A protease that had eluded determination for over 10 years
was solved was by three players in a matter of days,
perhaps the first major scientific advance
to come from playing a video game.
Last year, on the site of the Twin Towers,
the 9/11 memorial opened.
It displays the names of the thousands of victims
using a beautiful concept called "meaningful adjacency."
It places the names next to each other based on their
relationships to one another: friends, families, coworkers.
When you put it all together, it's quite a computational
challenge: 3,500 victims, 1,800 adjacency requests,
the importance of the overall physical specifications
and the final aesthetics.
When first reported by the media, full credit for such a feat
was given to an algorithm from the New York City
design firm Local Projects. The truth is a bit more nuanced.
While an algorithm was used to develop the underlying framework,
humans used that framework to design the final result.
So in this case, a computer had evaluated millions
of possible layouts, managed a complex relational system,
and kept track of a very large set of measurements
and variables, allowing the humans to focus
on design and compositional choices.
So the more you look around you,
the more you see Licklider's vision everywhere.
Whether it's augmented reality in your iPhone or GPS in your car,
human-computer symbiosis is making us more capable.
So if you want to improve human-computer symbiosis,
what can you do?
You can start by designing the human into the process.
Instead of thinking about what a computer will do to solve the problem,
design the solution around what the human will do as well.
When you do this, you'll quickly realize that you spent
all of your time on the interface between man and machine,
specifically on designing away the friction in the interaction.
In fact, this friction is more important than the power
of the man or the power of the machine
in determining overall capability.
That's why two amateurs with a few laptops
handily beat a supercomputer and a grandmaster.
What Kasparov calls process is a byproduct of friction.
The better the process, the less the friction.
And minimizing friction turns out to be the decisive variable.
Or take another example: big data.
Every interaction we have in the world is recorded
by an ever growing array of sensors: your phone,
your credit card, your computer. The result is big data,
and it actually presents us with an opportunity
to more deeply understand the human condition.

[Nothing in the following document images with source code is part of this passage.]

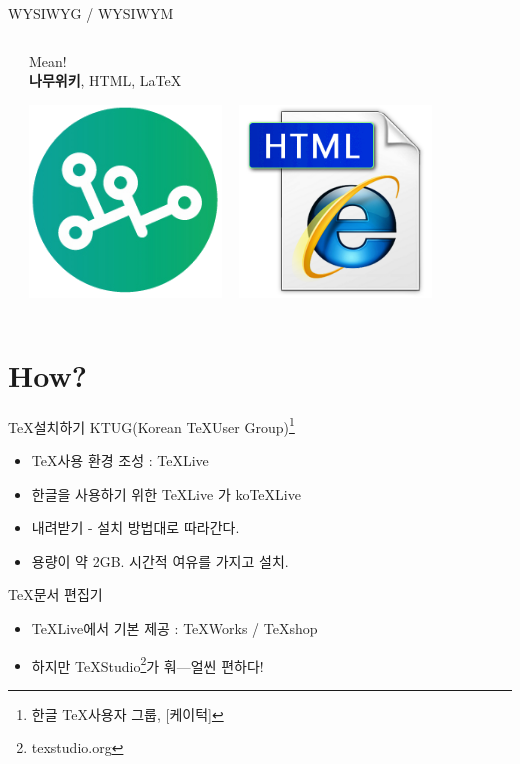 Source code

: \documentclass[12pt]{beamer}
\begin{document}
\begin{frame}{WYSIWYG / WYSIWYM}
\begin{columns}
\begin{column}{0.5\textwidth}
		\end{column}
		\begin{column}{0.5\textwidth}
			Mean! \\
			\vfill
			\textbf{나무위키}, HTML, \LaTeX \\
			\begin{center}
				\includegraphics[width=0.4\textwidth]{namu.png}
				~
				\includegraphics[width=0.4\textwidth]{htmlicon.png}
			\end{center}
		\end{column}
	\end{columns}
\end{frame}
\section{How?}
\begin{frame}{\TeX 설치하기}
	KTUG(Korean \TeX User Group)\footnote{한글 \TeX 사용자 그룹, [케이턱]}
	\begin{itemize}
		\item \TeX 사용 환경 조성 : TeXLive
		\item 한글을 사용하기 위한 TeXLive 가 koTeXLive
		\item 내려받기 - 설치 방법대로 따라간다.
		\item 용량이 약 2GB. 시간적 여유를 가지고 설치.
	\end{itemize}
	\TeX 문서 편집기
	\begin{itemize}
		\item TeXLive에서 기본 제공 : TeXWorks / TeXshop
		\item 하지만 TeXStudio\footnote{texstudio.org}가 훠---얼씬 편하다!
	\end{itemize}
\end{frame}
\end{document}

The major emphasis of most approaches to big data
focus on, "How do I store this data? How do I search
this data? How do I process this data?"
These are necessary but insufficient questions.
The imperative is not to figure out how to compute,
but what to compute. How do you impose human intuition
on data at this scale?
Again, we start by designing the human into the process.
When PayPal was first starting as a business, their biggest
challenge was not, "How do I send money back and forth online?"
It was, "How do I do that without being defrauded by organized crime?"
Why so challenging? Because while computers can learn
to detect and identify fraud based on patterns,
they can't learn to do that based on patterns
they've never seen before, and organized crime
has a lot in common with this audience: brilliant people,
relentlessly resourceful, entrepreneurial spirit — (Laughter) —
and one huge and important difference: purpose.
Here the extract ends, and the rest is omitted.